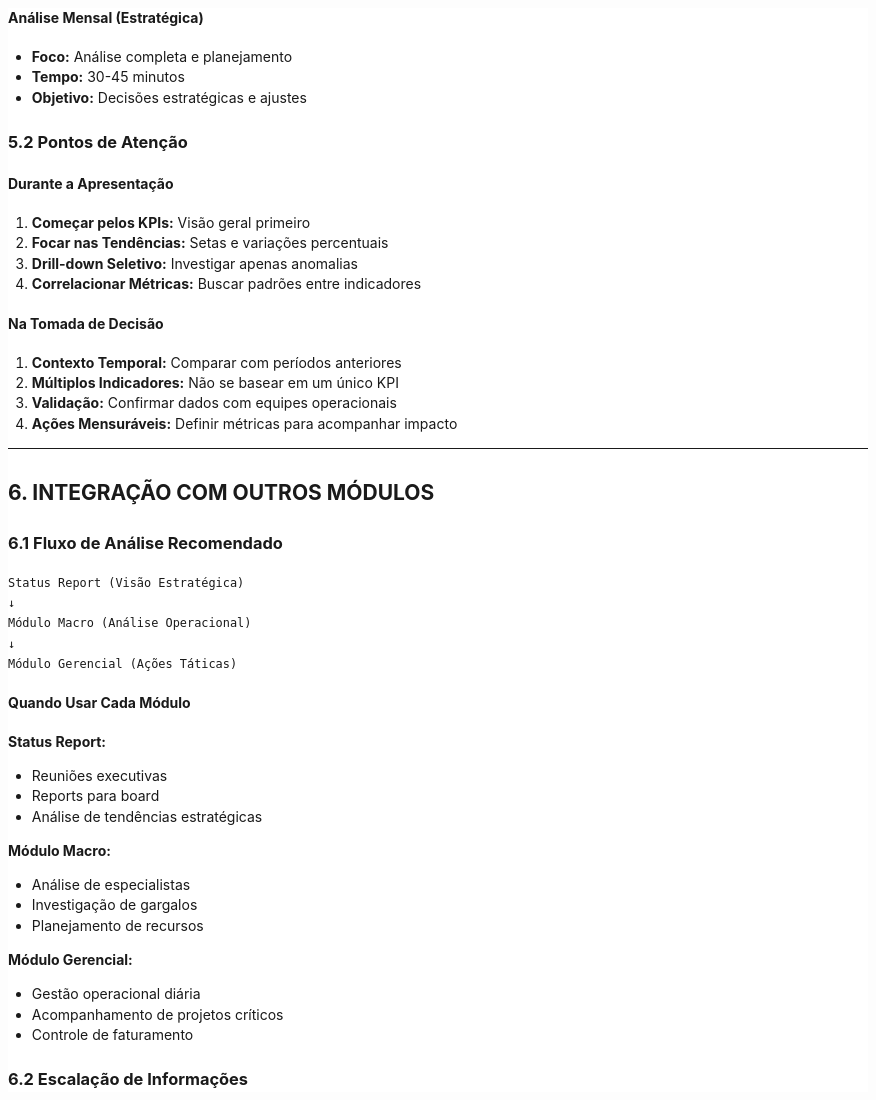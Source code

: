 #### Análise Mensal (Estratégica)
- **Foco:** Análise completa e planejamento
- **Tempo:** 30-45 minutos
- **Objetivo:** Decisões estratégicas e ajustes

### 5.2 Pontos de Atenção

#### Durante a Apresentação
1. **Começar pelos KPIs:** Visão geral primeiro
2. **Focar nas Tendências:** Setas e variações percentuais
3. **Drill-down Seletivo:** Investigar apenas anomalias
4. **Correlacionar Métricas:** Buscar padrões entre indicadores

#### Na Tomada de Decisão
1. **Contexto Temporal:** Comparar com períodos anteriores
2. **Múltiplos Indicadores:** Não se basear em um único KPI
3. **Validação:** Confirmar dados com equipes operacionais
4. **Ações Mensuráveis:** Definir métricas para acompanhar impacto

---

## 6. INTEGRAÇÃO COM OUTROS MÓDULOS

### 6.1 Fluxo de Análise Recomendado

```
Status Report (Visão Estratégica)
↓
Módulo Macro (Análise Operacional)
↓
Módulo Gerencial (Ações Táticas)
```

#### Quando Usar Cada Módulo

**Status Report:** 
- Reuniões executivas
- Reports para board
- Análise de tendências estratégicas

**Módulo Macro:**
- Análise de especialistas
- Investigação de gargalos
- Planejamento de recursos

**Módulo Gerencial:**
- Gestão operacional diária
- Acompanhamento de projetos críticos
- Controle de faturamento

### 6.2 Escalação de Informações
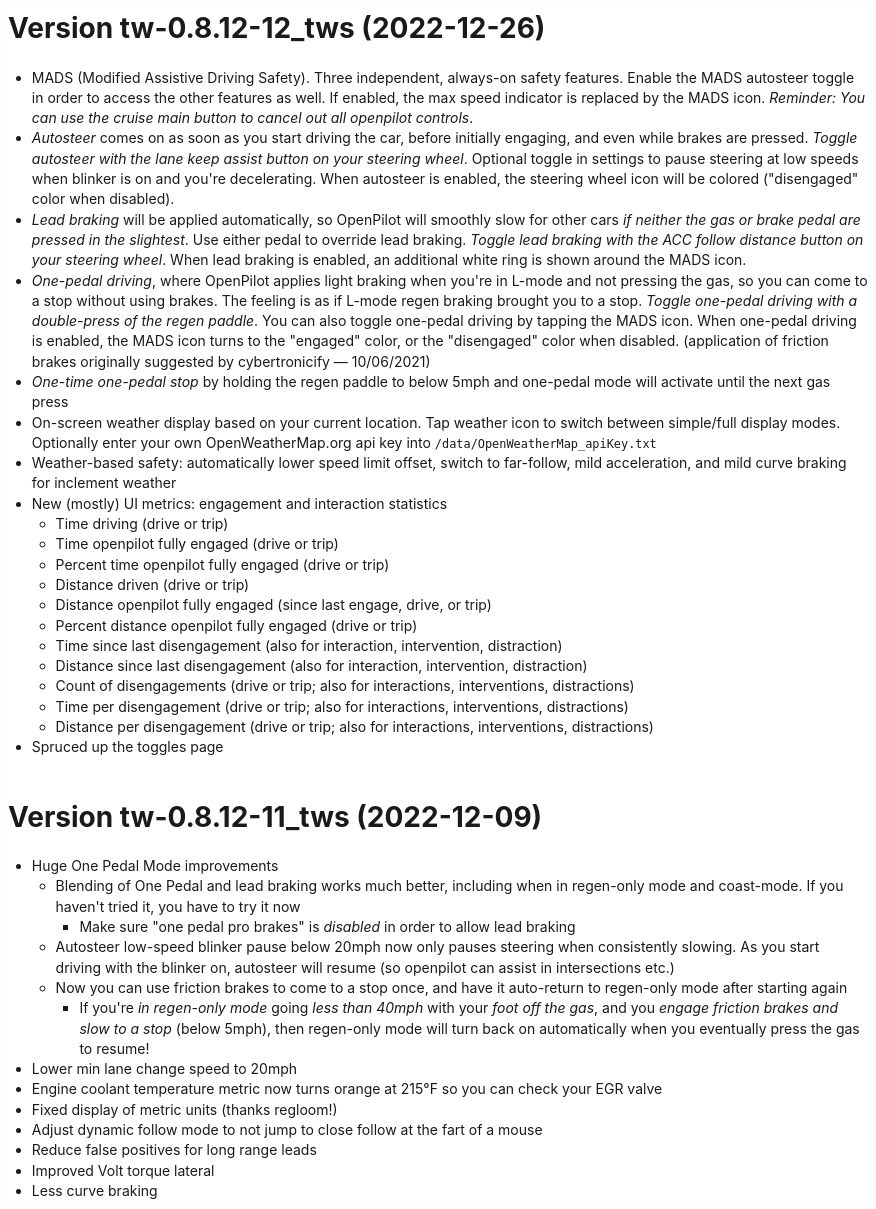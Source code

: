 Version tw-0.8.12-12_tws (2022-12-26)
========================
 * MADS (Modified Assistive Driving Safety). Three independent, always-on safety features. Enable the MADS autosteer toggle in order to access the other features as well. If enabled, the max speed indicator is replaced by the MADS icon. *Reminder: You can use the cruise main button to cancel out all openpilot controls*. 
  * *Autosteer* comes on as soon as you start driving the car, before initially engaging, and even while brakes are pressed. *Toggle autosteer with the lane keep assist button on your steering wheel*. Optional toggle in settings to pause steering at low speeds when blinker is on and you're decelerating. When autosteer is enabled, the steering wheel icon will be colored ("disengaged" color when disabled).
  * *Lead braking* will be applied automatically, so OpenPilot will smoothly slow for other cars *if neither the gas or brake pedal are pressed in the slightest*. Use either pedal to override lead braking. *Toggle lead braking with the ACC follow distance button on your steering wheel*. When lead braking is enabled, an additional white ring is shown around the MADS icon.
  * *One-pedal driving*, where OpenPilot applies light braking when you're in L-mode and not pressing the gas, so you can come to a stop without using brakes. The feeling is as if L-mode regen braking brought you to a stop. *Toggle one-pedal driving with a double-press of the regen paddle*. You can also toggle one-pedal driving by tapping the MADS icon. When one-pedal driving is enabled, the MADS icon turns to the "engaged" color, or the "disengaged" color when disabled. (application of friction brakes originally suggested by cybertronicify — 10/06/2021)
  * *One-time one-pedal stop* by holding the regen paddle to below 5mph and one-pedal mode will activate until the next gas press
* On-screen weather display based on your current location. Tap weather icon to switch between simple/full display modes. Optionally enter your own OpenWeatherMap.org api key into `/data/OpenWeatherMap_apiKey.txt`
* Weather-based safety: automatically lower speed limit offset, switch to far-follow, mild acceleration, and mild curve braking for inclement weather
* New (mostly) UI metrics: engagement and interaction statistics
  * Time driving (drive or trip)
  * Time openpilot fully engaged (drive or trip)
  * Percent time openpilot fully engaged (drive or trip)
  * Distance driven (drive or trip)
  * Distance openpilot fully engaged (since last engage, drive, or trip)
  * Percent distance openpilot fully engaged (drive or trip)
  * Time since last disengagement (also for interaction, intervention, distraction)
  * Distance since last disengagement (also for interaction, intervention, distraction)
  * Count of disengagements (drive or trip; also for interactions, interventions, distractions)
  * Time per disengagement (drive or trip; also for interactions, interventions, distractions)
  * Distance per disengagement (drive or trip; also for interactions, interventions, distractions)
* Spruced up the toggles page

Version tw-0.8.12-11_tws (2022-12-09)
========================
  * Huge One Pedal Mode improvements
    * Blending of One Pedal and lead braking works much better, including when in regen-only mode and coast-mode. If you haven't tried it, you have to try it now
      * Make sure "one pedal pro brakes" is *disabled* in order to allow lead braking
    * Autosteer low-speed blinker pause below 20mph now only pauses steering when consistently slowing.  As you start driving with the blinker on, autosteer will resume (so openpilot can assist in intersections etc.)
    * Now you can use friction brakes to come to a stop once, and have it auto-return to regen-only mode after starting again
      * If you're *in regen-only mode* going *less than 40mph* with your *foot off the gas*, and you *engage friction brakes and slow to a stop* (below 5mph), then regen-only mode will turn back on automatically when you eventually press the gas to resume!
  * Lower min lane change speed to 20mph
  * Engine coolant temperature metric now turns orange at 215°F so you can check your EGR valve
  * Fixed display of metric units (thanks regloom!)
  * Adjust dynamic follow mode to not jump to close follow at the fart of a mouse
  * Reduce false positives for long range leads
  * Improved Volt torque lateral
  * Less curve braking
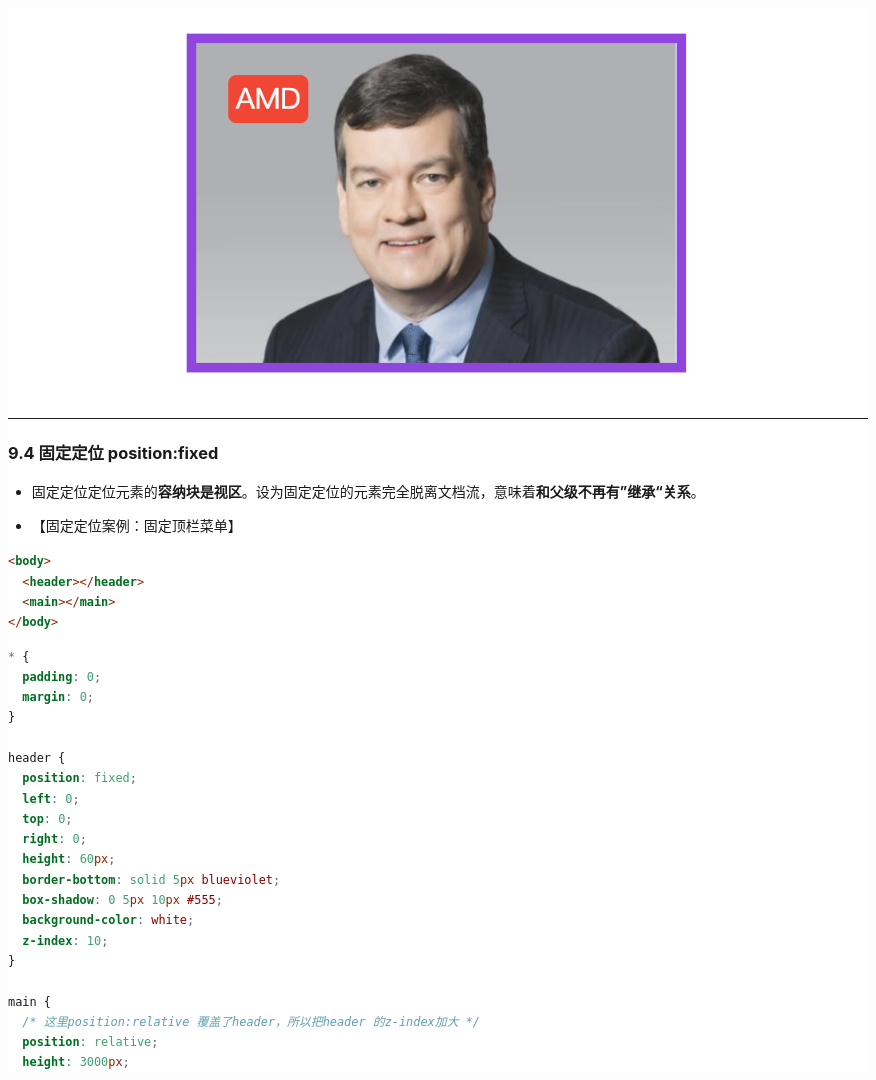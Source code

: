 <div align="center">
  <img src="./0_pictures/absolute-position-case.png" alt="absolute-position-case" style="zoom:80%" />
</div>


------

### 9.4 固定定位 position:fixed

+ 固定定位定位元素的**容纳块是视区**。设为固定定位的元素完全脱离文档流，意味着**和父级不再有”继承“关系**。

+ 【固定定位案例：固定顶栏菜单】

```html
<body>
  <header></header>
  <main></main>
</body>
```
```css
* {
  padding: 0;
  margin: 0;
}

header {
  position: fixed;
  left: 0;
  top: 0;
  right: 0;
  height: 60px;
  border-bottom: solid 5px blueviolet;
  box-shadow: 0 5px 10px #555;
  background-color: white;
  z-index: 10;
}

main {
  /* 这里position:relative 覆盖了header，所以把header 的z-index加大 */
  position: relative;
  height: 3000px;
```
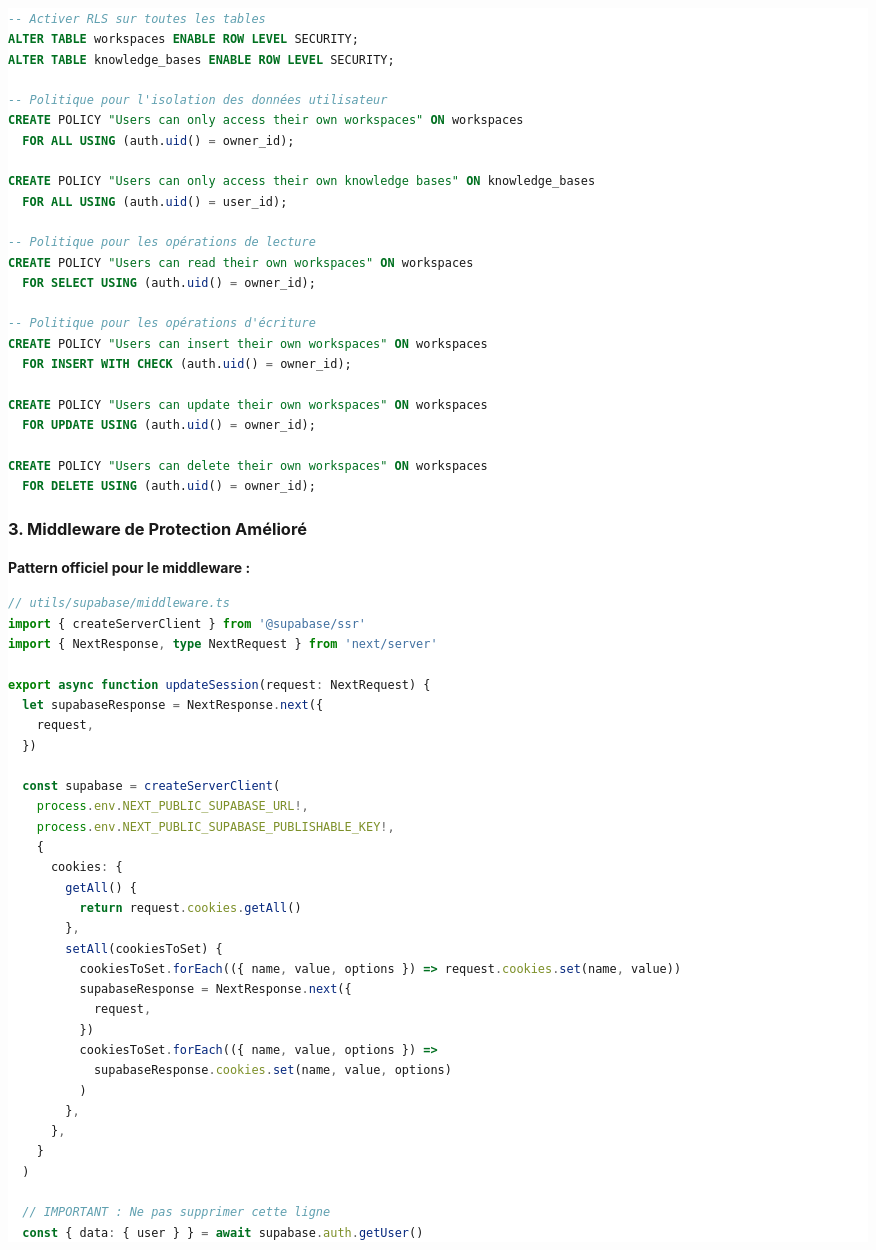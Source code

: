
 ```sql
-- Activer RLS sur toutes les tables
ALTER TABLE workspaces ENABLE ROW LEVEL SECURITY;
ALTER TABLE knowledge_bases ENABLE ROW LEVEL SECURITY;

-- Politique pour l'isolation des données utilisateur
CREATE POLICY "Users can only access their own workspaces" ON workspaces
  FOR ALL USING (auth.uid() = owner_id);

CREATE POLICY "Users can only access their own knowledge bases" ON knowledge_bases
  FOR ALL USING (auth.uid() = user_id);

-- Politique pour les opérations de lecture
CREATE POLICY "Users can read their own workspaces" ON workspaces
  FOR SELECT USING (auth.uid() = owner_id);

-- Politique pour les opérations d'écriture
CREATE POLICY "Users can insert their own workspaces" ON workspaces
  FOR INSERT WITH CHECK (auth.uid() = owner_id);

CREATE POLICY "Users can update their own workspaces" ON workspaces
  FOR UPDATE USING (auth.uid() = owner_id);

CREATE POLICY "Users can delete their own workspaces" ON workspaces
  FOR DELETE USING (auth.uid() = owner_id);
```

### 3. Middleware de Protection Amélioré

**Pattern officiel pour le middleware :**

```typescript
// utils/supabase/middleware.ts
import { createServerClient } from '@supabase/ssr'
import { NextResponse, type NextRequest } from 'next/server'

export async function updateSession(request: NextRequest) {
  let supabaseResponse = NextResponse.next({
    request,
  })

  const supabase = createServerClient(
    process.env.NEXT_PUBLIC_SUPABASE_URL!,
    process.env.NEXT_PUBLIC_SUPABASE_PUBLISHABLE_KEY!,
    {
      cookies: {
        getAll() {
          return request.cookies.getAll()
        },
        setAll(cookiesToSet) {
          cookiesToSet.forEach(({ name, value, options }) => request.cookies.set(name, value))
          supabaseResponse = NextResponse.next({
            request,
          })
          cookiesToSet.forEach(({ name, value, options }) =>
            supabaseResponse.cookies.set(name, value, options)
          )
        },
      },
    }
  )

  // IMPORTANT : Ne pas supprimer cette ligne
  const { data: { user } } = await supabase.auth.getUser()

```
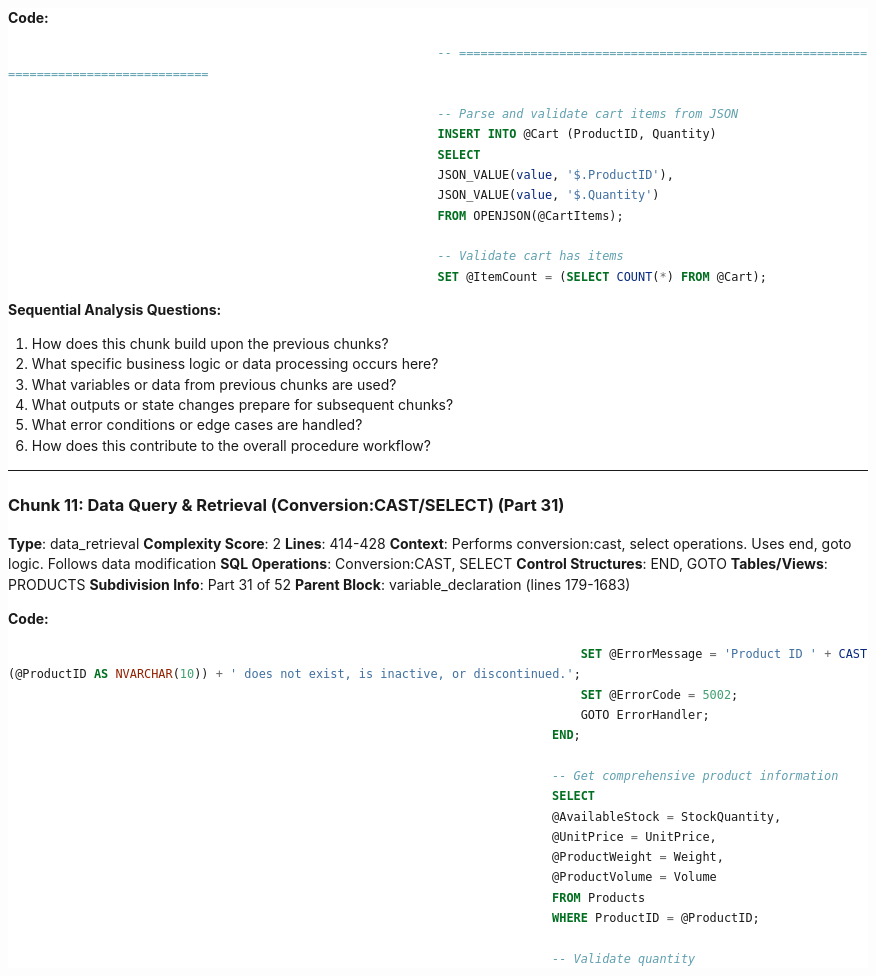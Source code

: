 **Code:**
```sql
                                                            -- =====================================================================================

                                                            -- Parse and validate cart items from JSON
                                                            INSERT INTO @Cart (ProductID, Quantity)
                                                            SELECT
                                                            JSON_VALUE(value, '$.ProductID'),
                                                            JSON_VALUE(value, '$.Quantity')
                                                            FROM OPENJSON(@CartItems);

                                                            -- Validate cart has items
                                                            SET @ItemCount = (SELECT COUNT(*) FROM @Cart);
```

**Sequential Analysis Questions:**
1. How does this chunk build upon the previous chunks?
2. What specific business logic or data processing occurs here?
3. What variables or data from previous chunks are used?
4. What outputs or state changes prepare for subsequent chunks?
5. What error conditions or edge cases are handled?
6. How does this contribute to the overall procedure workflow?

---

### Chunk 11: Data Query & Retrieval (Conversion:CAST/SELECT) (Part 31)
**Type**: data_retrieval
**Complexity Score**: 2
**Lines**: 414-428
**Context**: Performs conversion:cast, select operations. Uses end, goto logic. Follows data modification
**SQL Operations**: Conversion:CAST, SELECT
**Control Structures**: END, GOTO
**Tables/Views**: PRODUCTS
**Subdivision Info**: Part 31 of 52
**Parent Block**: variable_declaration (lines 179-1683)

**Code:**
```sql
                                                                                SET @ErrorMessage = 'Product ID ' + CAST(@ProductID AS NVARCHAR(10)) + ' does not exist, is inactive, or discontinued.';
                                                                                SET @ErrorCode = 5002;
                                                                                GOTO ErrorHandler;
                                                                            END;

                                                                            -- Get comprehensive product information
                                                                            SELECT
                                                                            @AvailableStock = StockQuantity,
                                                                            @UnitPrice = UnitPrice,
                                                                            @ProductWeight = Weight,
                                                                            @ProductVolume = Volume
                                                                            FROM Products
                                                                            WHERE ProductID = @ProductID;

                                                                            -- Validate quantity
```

● Task goal
Pull each line holding "interactions" out of the listing.

● Solution
  * Count of disengagements (drive or trip; also for interactions, interventions, distractions)
  * Time per disengagement (drive or trip; also for interactions, interventions, distractions)
  * Distance per disengagement (drive or trip; also for interactions, interventions, distractions)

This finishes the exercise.